あんまり自分にハマらないだろう、と直感的に避けていたが、このコロナ禍で読書を真面目にやってみると、物によっては意外にすっと読める事実を改めて認識し、薄いからいけるんじゃない?と勧められたことも手伝って読んでみた。
今まで見えていなかった物が少し分かった気がする。
僕は立場柄、自分より若い人、特に学生と触れ合う機会が多い。その中で、彼ら彼女らに対してなんでそんなに冷めてるのか、どうしてそんなに当事者意識がないのか、と不思議に思うことが多い。
僕自身の世代もゆとりとか悟りとか言われ出した世代でどちらかといえば若めになるのかもしれないが、そこからみてもびっくりするほど温度のない生き方をしている様に見える。
それがいいとか悪いとかではなく、単に「どうしてそうなるの?」と思うことが多かった。”コンビニ人間”で見た景色はその理解に一役買ってくれる気がする(主人公は僕よりも年上の設定ではあるけれど)。但し、あくまで個人的な解釈であることは申し添えておきたい。
一つは、「解釈しきれなかった異物感」だと思う。
この作品には”あちら側”と”こちら側”という言い回しが出てくる。人間を区分けする意味で使われており、個人的解釈では”普通の人”と”そうでない人”を分け、その差分に注目させる役割を持っている。

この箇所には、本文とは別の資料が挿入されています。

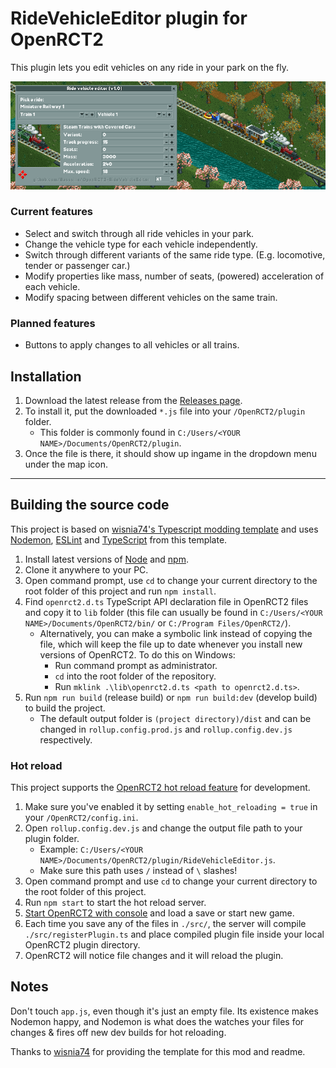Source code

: # RideVehicleEditor plugin for OpenRCT2

This plugin lets you edit vehicles on any ride in your park on the fly.

![(Image of train with edited vehicles)](img/train.png)

### Current features
- Select and switch through all ride vehicles in your park.
- Change the vehicle type for each vehicle independently.
- Switch through different variants of the same ride type. (E.g. locomotive, tender or passenger car.)
- Modify properties like mass, number of seats, (powered) acceleration of each vehicle.
- Modify spacing between different vehicles on the same train.

### Planned features
- Buttons to apply changes to all vehicles or all trains.

## Installation

1. Download the latest release from the [Releases page](https://github.com/Basssiiie/OpenRCT2-RideVehicleEditor/releases).
2. To install it, put the downloaded `*.js` file into your `/OpenRCT2/plugin` folder. 
    - This folder is commonly found in `C:/Users/<YOUR NAME>/Documents/OpenRCT2/plugin`. 
3. Once the file is there, it should show up ingame in the dropdown menu under the map icon.

---

## Building the source code

This project is based on [wisnia74's Typescript modding template](https://github.com/wisnia74/openrct2-typescript-mod-template) and uses [Nodemon](https://nodemon.io/), [ESLint](https://eslint.org/) and [TypeScript](https://www.typescriptlang.org/) from this template.

1. Install latest versions of [Node](https://nodejs.org/en/) and [npm](https://www.npmjs.com/get-npm).
2. Clone it anywhere to your PC.
3. Open command prompt, use `cd` to change your current directory to the root folder of this project and run `npm install`.
4. Find `openrct2.d.ts` TypeScript API declaration file in OpenRCT2 files and copy it to `lib` folder (this file can usually be found in `C:/Users/<YOUR NAME>/Documents/OpenRCT2/bin/` or `C:/Program Files/OpenRCT2/`).
    - Alternatively, you can make a symbolic link instead of copying the file, which will keep the file up to date whenever you install new versions of OpenRCT2. To do this on Windows:
      - Run command prompt as administrator.
      - `cd` into the root folder of the repository.
      - Run `mklink .\lib\openrct2.d.ts <path to openrct2.d.ts>`.
5. Run `npm run build` (release build) or `npm run build:dev` (develop build) to build the project.
    - The default output folder is `(project directory)/dist` and can be changed in `rollup.config.prod.js` and `rollup.config.dev.js` respectively.

### Hot reload

This project supports the [OpenRCT2 hot reload feature](https://github.com/OpenRCT2/OpenRCT2/blob/master/distribution/scripting.md#writing-scripts) for development.

1. Make sure you've enabled it by setting `enable_hot_reloading = true` in your `/OpenRCT2/config.ini`.
2. Open `rollup.config.dev.js` and change the output file path to your plugin folder. 
    - Example: `C:/Users/<YOUR NAME>/Documents/OpenRCT2/plugin/RideVehicleEditor.js`.
    - Make sure this path uses `/` instead of `\` slashes!
3. Open command prompt and use `cd` to change your current directory to the root folder of this project.
4. Run `npm start` to start the hot reload server.
5. [Start OpenRCT2 with console](https://github.com/OpenRCT2/OpenRCT2/blob/master/distribution/scripting.md#writing-scripts) and load a save or start new game.
6. Each time you save any of the files in `./src/`, the server will compile `./src/registerPlugin.ts` and place compiled plugin file inside your local OpenRCT2 plugin directory.
7. OpenRCT2 will notice file changes and it will reload the plugin.

## Notes

Don't touch `app.js`, even though it's just an empty file. Its existence makes Nodemon happy, and Nodemon is what does the watches your files for changes & fires off new dev builds for hot reloading.

Thanks to [wisnia74](https://github.com/wisnia74/openrct2-typescript-mod-template) for providing the template for this mod and readme.
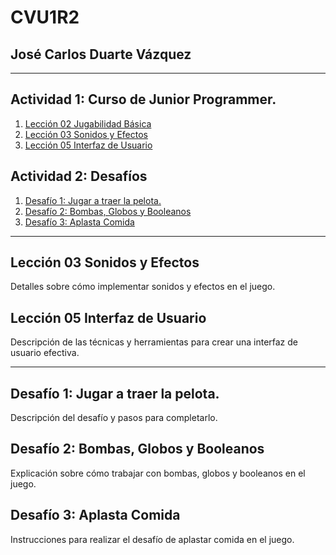 # CVU1R2

## José Carlos Duarte Vázquez
---

## Actividad 1: Curso de Junior Programmer.
1. [Lección 02 Jugabilidad Básica](https://github.com/CDuav/CVU1R2/blob/main/Lecciones/Lecci%C3%B3n%202.unitypackage)
2. [Lección 03 Sonidos y Efectos](https://github.com/CDuav/CVU1R2/blob/main/Lecciones/Lecci%C3%B3n%203.unitypackage)
3. [Lección 05 Interfaz de Usuario](#lección-05-interfaz-de-usuario)

## Actividad 2: Desafíos
1. [Desafío 1: Jugar a traer la pelota.](#desafío-1-jugar-a-traer-la-pelota)
2. [Desafío 2: Bombas, Globos y Booleanos](#desafío-2-bombas-globos-y-booleanos)
3. [Desafío 3: Aplasta Comida](#desafío-3-aplasta-comida)

---

## Lección 03 Sonidos y Efectos
Detalles sobre cómo implementar sonidos y efectos en el juego.

## Lección 05 Interfaz de Usuario
Descripción de las técnicas y herramientas para crear una interfaz de usuario efectiva.

---

## Desafío 1: Jugar a traer la pelota.
Descripción del desafío y pasos para completarlo.

## Desafío 2: Bombas, Globos y Booleanos
Explicación sobre cómo trabajar con bombas, globos y booleanos en el juego.

## Desafío 3: Aplasta Comida
Instrucciones para realizar el desafío de aplastar comida en el juego.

主人公は小さな頃から周りと違った感覚を持っていることを自覚し、”私は異物だ、みんなと違う様だ”という感覚を持ちながら、30代半ばまで育っている。但し、それに対して「どうしてなんだろう」「なぜうまくいかないんだろう」という正負問わず大きな感情は伴わないで、端的に冷静に分析を続けていく。非常に賢く、分析能力は非常に高いが、結局主人公に対してはっとさせるとか、価値観の変化をもたらす人物は全く出てこない。終始自分の価値観で生き、周りからインプットをもらっても、その世界が強烈に変化したり揺らぐことはない。
主人公以外の登場人物は(それぞれ悪意のある人物ではないが)非常に普通で、どこかしらで見聞きしたことのある一般的な生活を送っている。ずっと次元の違う、噛み合っている様で全く噛み合わない世界で、主人公はそれに平行線を引く様に生きている。見方によっては交わっていないこともないが、交差している様に見えて、全然違う高さを生きている。直接心理的に触れている部分はない。結果、主人公は自分自身で全て自己完結してしまう。劇中の細かいサイクルで見てもそうだし、大きなサイクルで見ても同様である。主人公の持っている異物感に正面から向き合ってくれる人物が誰一人いないので、仕方のない進行・結果だと思う。「どうしてそう思うのか」という台詞を主人公にかけてくれないのだから、仕方がない。
二つ目は、狭い世界での「生」を望んでいる、という点である。
主人公は”コンビニ”という世界で”コンビニ店員”をする上では最高最強の人物である。挨拶もできる、マニュアルを守る、そしてマニュアルの範囲内では臨機応変な対応もできる。よくある”マニュアルにないので出来ません”というところには行き着かないというか、行き着くまでに創意工夫を持って仕事と相対している。そんなにすごいなら実は別のところでも生かせる、といった近年よく見る異世界展開には行き着かない。作者がそれを意図しなかったというよりも、おそらく本人は本当にコンビニの中でしか同様に振る舞えないのだと思う。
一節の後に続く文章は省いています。